That would appear to lift any immediate threat that the EU and Ireland could be hit with the 100 per cent tariff Mr Trump had threatened in a social media post on Friday.
The Government had earlier said a deal capping future US tariffs on imports of pharmaceuticals from Europe still stands, despite Mr Trump’s threats of much higher trade levies.
Mr Trump announced plans to hit pharmaceuticals with a 100 per cent import tax from October 1st, unless drugmakers were building new manufacturing plants in America.
Officials in Brussels and Dublin had spend Friday assessing where the threat leaves a EU-US tariff deal agreed earlier this year, which limited any coming US tariffs on pharma imports to a 15 per cent cap.
In a post on his Truth Social platform, Mr Trump dropped his latest tariff bombshell, stating the White House would be introducing huge import levies on pharmaceutical products.
“Starting October 1st, 2025, we will be imposing a 100 per cent tariff on any branded or patented pharmaceutical product, unless a company IS BUILDING their pharmaceutical manufacturing plant in America,” Mr Trump wrote. “There will, therefore, be no tariff on these pharmaceutical products if construction has started.”
The US president did not state whether this 100 per cent tariff rate would apply to European trade.
In a statement, Tánaiste and Minister for Foreign Affairs Simon Harris stressed the transatlantic deal on tariffs remained in place.
“We will be studying the impact of this announcement, which includes a number of exemptions, together with EU colleagues,” he said.
The deal agreed by Mr Trump and European Commission president Ursula von der Leyen was “absolutely clear” that any US tariffs on pharma imports would be limited to 15 per cent, Mr Harris said.

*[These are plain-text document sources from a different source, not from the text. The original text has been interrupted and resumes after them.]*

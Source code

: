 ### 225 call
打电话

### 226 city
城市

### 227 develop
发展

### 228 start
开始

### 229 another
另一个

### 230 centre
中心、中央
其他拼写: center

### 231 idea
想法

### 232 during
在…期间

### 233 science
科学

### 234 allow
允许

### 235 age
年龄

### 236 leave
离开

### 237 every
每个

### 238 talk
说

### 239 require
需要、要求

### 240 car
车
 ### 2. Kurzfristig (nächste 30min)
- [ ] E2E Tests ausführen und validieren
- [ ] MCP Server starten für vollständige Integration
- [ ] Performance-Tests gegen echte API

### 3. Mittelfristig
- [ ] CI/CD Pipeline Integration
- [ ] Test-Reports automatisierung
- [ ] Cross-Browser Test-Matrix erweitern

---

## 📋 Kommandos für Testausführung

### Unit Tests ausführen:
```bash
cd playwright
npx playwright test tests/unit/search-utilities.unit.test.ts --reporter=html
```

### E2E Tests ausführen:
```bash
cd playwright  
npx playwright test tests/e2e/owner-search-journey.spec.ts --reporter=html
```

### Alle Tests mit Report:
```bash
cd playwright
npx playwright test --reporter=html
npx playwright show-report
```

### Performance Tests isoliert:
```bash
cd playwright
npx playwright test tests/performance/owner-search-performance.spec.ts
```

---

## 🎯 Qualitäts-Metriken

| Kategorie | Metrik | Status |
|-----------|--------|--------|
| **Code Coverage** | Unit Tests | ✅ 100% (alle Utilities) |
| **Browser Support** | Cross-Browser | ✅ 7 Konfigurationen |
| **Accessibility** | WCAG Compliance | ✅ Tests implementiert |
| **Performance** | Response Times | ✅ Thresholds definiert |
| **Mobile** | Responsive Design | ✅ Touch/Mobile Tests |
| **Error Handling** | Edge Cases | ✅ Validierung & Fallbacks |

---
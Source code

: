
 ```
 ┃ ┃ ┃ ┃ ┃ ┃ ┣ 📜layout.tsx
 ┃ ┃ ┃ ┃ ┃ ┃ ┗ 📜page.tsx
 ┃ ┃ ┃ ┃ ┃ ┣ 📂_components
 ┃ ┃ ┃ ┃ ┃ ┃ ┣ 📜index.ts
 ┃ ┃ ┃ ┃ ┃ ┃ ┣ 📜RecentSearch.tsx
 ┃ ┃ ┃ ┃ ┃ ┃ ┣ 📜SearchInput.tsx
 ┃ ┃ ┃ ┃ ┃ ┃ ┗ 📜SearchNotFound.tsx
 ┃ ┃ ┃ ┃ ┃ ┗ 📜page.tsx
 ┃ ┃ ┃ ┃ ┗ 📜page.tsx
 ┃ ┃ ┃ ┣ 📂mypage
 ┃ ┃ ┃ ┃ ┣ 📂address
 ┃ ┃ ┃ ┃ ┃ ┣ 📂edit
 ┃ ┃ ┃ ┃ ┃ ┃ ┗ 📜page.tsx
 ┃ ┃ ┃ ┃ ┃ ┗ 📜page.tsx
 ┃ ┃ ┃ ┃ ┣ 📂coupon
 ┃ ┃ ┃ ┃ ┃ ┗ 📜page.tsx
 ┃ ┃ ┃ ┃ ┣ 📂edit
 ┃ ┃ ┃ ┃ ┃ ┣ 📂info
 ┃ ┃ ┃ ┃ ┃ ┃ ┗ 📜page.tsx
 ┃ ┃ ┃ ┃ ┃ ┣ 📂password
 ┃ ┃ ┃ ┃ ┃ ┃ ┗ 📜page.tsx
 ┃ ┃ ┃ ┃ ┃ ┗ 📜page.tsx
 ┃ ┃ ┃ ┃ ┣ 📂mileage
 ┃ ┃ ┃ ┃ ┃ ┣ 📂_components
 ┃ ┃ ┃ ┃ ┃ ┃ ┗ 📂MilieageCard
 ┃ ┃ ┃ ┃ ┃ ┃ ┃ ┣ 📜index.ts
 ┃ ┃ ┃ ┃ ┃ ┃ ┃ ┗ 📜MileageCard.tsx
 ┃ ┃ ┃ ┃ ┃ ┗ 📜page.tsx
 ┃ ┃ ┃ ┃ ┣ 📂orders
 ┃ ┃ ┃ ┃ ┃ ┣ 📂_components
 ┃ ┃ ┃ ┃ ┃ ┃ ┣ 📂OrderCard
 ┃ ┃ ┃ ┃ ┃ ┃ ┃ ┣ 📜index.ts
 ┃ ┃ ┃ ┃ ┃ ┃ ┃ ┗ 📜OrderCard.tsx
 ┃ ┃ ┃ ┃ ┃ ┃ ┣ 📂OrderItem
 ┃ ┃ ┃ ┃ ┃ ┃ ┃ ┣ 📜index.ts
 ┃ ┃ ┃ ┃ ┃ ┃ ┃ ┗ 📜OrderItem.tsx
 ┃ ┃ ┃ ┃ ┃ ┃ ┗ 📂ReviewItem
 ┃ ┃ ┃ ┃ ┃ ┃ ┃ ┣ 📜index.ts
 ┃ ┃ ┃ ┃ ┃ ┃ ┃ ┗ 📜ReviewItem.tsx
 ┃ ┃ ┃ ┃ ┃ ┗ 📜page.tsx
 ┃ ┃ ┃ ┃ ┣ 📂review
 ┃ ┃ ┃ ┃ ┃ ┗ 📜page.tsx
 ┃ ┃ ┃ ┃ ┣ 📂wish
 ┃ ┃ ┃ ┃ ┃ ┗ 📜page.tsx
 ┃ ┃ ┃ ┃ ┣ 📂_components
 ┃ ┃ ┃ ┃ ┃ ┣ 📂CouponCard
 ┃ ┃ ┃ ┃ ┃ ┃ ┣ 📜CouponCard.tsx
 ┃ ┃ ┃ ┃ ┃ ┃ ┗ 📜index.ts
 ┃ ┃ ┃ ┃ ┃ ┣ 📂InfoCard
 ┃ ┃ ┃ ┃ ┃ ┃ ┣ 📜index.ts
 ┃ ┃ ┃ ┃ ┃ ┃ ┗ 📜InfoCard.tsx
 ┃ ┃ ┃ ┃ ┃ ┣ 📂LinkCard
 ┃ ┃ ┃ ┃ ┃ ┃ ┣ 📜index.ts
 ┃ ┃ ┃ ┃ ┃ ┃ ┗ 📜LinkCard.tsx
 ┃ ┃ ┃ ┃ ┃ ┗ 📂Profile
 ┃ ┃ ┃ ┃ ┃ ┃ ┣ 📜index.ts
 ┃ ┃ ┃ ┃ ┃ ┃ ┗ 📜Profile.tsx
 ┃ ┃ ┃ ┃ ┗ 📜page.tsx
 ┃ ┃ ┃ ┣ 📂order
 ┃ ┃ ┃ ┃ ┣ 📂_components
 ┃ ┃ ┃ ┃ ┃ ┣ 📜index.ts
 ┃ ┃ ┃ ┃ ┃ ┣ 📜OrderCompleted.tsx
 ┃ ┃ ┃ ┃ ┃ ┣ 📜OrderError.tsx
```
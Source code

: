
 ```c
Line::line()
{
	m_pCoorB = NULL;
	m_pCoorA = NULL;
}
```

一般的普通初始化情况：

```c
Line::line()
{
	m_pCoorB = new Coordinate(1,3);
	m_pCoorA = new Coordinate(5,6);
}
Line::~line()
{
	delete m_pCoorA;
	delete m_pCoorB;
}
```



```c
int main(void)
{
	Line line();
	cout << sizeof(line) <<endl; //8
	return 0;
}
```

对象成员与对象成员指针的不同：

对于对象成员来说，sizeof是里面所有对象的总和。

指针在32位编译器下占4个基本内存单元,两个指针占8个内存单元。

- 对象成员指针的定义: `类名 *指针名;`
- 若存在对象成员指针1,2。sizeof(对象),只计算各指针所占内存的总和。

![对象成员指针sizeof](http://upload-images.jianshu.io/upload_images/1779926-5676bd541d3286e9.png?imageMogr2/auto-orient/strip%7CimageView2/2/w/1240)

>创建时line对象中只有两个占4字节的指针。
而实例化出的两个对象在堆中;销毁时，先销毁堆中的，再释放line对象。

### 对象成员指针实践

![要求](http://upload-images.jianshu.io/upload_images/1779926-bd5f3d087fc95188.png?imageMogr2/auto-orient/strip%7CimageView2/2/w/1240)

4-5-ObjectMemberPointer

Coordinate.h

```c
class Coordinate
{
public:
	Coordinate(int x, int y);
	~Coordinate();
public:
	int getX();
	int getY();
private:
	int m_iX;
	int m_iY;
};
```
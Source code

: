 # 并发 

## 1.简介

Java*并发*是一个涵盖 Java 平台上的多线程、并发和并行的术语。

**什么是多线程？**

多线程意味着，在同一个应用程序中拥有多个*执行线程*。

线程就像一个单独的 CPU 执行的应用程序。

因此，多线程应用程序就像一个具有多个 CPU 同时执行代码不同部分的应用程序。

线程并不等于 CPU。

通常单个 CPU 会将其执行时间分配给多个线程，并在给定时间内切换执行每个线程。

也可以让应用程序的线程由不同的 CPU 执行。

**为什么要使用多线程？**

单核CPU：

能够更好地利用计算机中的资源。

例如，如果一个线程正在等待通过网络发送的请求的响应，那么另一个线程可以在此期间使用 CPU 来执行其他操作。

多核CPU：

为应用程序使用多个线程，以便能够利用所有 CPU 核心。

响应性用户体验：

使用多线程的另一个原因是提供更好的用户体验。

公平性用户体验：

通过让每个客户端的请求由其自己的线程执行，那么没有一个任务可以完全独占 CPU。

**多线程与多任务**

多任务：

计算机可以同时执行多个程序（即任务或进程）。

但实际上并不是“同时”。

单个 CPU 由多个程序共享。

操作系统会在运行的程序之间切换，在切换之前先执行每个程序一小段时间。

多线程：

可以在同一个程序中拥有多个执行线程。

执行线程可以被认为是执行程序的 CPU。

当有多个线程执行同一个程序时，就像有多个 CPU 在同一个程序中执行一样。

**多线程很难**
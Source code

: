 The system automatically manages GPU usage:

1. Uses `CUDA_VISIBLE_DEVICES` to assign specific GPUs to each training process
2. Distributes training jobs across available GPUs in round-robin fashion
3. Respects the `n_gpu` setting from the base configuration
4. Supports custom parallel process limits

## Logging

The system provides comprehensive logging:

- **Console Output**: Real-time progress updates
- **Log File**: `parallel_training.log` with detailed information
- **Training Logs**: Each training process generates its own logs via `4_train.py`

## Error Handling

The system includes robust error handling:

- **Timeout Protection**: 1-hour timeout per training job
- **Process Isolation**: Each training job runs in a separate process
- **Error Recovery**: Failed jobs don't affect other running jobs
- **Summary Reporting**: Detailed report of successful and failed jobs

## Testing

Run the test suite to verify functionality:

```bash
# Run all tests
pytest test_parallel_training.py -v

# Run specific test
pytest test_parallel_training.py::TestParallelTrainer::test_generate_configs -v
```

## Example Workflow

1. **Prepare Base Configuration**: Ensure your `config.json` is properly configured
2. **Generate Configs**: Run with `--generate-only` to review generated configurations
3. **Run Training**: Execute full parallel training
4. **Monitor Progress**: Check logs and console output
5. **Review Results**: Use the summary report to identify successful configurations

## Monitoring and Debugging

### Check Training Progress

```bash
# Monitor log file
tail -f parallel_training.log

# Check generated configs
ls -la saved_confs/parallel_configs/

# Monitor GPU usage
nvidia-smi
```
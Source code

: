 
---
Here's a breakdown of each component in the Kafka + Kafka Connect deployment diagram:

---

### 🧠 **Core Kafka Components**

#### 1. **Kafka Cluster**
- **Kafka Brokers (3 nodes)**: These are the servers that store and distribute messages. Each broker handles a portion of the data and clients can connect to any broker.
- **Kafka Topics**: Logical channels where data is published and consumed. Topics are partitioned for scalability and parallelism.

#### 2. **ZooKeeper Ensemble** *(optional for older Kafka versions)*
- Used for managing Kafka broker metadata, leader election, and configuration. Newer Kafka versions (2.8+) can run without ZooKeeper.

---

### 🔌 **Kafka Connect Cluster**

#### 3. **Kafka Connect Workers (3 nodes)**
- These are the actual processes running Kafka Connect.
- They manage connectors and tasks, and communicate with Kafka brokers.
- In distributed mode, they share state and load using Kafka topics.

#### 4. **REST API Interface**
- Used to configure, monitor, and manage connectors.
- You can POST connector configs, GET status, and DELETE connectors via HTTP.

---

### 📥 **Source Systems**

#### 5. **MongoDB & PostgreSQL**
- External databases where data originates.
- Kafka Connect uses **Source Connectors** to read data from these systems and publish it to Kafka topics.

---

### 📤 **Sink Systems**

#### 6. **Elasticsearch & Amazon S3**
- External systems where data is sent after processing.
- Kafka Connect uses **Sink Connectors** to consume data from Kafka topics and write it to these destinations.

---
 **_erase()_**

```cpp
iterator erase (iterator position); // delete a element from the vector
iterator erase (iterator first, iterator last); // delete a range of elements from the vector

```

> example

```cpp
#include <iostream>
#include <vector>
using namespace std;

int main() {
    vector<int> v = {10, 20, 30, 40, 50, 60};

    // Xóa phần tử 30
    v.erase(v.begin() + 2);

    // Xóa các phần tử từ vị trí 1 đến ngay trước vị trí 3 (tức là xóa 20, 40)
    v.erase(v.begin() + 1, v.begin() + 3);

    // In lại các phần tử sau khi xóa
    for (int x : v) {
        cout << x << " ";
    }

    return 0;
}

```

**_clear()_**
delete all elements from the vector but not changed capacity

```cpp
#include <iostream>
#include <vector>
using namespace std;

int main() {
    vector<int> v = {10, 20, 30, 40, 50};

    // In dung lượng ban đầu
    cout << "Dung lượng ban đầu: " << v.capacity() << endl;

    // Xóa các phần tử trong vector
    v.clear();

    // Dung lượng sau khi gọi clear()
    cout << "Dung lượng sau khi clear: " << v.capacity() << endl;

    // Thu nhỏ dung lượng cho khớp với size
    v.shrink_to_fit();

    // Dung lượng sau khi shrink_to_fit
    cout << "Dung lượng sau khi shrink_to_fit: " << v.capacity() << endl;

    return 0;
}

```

“This remains the case and underlines again the value of the agreement,” he said.
Mr Trump’s latest salvo drew a modest reaction from investors in morning market trading on Friday. Shares in Denmark’s Novo Nordisk were down 1.5 per cent on the day, but other big pharma groups, such as the UK’s AstraZeneca and Switzerland’s Roche, were broadly flat after initial falls.
The tariff deal saw the EU agree to suck up across-the-board tariffs on future trade with the US. This was done to avoid a full-blown trade war between the two long-standing economic partners.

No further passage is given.